Here is what Stirling and Lunn (1997:177) had to say about the mortality event of 1974 in the Northern Beaufort that they witnessed (which I cited recently in Featured Quote #29)

“…in the spring of 1974, when ringed seal pups first became scarce, we capture two very thin lone adult female polar bears that had nursed recently, from which we deduced they had already lost their litters. A third emaciated female was accompanied by two cubs which were so thin that one could barely walk. We have not seen females with cubs in this condition in the Beaufort Sea, or elsewhere in the Arctic, before or since.”

And this is what Stirling had to say at the 1979 Polar Bear Specialist Group meeting (Anonymous 1979:52) about his research activities in the eastern Beaufort Sea in the mid-70s:

“…it was apparent from the studies of both polar bears and seals that their populations had undergone marked declines in numbers, productivity, and survival of young in 1974 and 1975. The decline apparently occurred because of natural causes that are not completely understood.”

Polar bears starved in significant numbers in 1974 and again in 1975 – no numbers of deaths for bears have ever been estimated (that I could find), but the decline in ringed seals that caused polar bear numbers to plummet was estimated at 80% or more.
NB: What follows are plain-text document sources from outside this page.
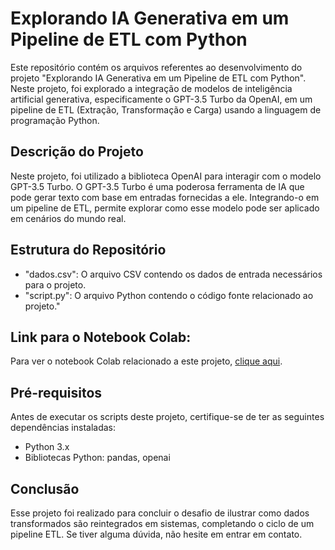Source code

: # Explorando IA Generativa em um Pipeline de ETL com Python

Este repositório contém os arquivos referentes ao desenvolvimento do projeto "Explorando IA Generativa em um Pipeline de ETL com Python". Neste projeto, foi explorado a integração de modelos de inteligência artificial generativa, especificamente o GPT-3.5 Turbo da OpenAI, em um pipeline de ETL (Extração, Transformação e Carga) usando a linguagem de programação Python.

## Descrição do Projeto
Neste projeto, foi utilizado a biblioteca OpenAI para interagir com o modelo GPT-3.5 Turbo. O GPT-3.5 Turbo é uma poderosa ferramenta de IA que pode gerar texto com base em entradas fornecidas a ele. Integrando-o em um pipeline de ETL, permite explorar como esse modelo pode ser aplicado em cenários do mundo real.

## Estrutura do Repositório
- "dados.csv": O arquivo CSV contendo os dados de entrada necessários para o projeto.
- "script.py": O arquivo Python contendo o código fonte relacionado ao projeto."

## Link para o Notebook Colab:
Para ver o notebook Colab relacionado a este projeto, [clique aqui](https://colab.research.google.com/drive/1VfBIuZHYvSgHUPW1whdD9Gk90t86HeSl?usp=sharing).

## Pré-requisitos
Antes de executar os scripts deste projeto, certifique-se de ter as seguintes dependências instaladas:
- Python 3.x
- Bibliotecas Python: pandas, openai

## Conclusão
Esse projeto foi realizado para concluir o desafio de ilustrar como dados transformados são reintegrados em sistemas, completando o ciclo de um pipeline ETL.
Se tiver alguma dúvida, não hesite em entrar em contato.

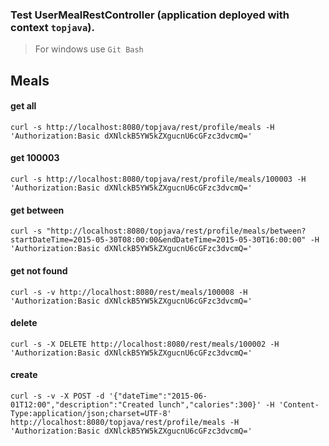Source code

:  ### Test UserMealRestController (application deployed with context `topjava`).
 > For windows use `Git Bash`
 
## Meals
 
#### get all
`curl -s http://localhost:8080/topjava/rest/profile/meals -H 'Authorization:Basic dXNlckB5YW5kZXgucnU6cGFzc3dvcmQ='`

 #### get 100003

`curl -s http://localhost:8080/topjava/rest/profile/meals/100003 -H 'Authorization:Basic dXNlckB5YW5kZXgucnU6cGFzc3dvcmQ='`
 
 #### get between

`curl -s "http://localhost:8080/topjava/rest/profile/meals/between?startDateTime=2015-05-30T08:00:00&endDateTime=2015-05-30T16:00:00" -H 'Authorization:Basic dXNlckB5YW5kZXgucnU6cGFzc3dvcmQ='`
 
 #### get not found
`curl -s -v http://localhost:8080/rest/meals/100008 -H 'Authorization:Basic dXNlckB5YW5kZXgucnU6cGFzc3dvcmQ='`
 
 #### delete
`curl -s -X DELETE http://localhost:8080/rest/meals/100002 -H 'Authorization:Basic dXNlckB5YW5kZXgucnU6cGFzc3dvcmQ='`
 
 #### create
`curl -s -v -X POST -d '{"dateTime":"2015-06-01T12:00","description":"Created lunch","calories":300}' -H 'Content-Type:application/json;charset=UTF-8' http://localhost:8080/topjava/rest/profile/meals -H 'Authorization:Basic dXNlckB5YW5kZXgucnU6cGFzc3dvcmQ='`
 
 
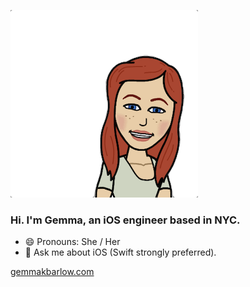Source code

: <img src="https://github.com/gemmakbarlow/gemmakbarlow/blob/master/gemma-hi-banner.png?raw=true " alt="Gemma's Bitmoji. Image of a woman smiling." /></td>


### Hi. I'm Gemma, an iOS engineer based in NYC. 

- 😄 Pronouns: She / Her
- 💬 Ask me about iOS (Swift strongly preferred). 

<a href="https://www.gemmakbarlow.com">gemmakbarlow.com</a>
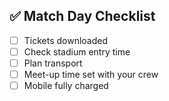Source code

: ## ✅ Match Day Checklist

- [ ] Tickets downloaded
- [ ] Check stadium entry time
- [ ] Plan transport
- [ ] Meet-up time set with your crew
- [ ] Mobile fully charged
With virtually no seals to eat in the spring, a large number of bears – especially females and cubs – must have died of starvation, either that spring or later that year. No cries of “feed the starving polar bears” then – or in the 1980s or the 1990s, when it happened again.

And did Derocher not read Amstrup’s 2003 “Polar bear” entry in “Wild Mammals of North America” where he pointed out that starvation is probably the leading cause of death for young and old bears alike? From a previous post, with maps and references:

Starvation of independent young as well as very old animals must account for much of the natural mortality among polar bears… Also, age structure data show that subadults aged 2-5years survive at lower rates than adults (Amstrup 1995), probably because they are still learning hunting and survival skills.”

I once observed a 3-year-old subadult that weighed only 70 kg in November. This was near the end of the autumn period in which Beaufort Sea bears reach their peak weights (Durner and Amstrup 1996), and his cohorts at that time weighed in excess of 200 kg. This young animal apparently had not learned the skills needed to survive and was starving to death.” [my bold]

So I have a question for Andrew Derocher: where are all the starving bears he’s talking about? Could we see some pictures and actual data on the bears that you and your colleagues keep insisting are starving due to global warming?

Derocher and his colleagues repeatedly mention the starving bears of Western Hudson Bay but so far, none of the scientific data supporting this claim has been published.

As Reg Sherren’s CBC documentary pointed out, virtually all of the “problem” bears of Churchill who have ended up in polar bear ‘jail’ over the last 5 years or more have been in good condition (which means fat, not starving).

[See the short excerpt of the CBC documentary here. Links to the full length film here and in my previous posts here and here]

References
Amstrup, S.C. 2003. Polar bear (Ursus maritimus). In Wild Mammals of North America, G.A. Feldhamer, B.C. Thompson and J.A. Chapman (eds), pg. 587-610. Johns Hopkins University Press, Baltimore.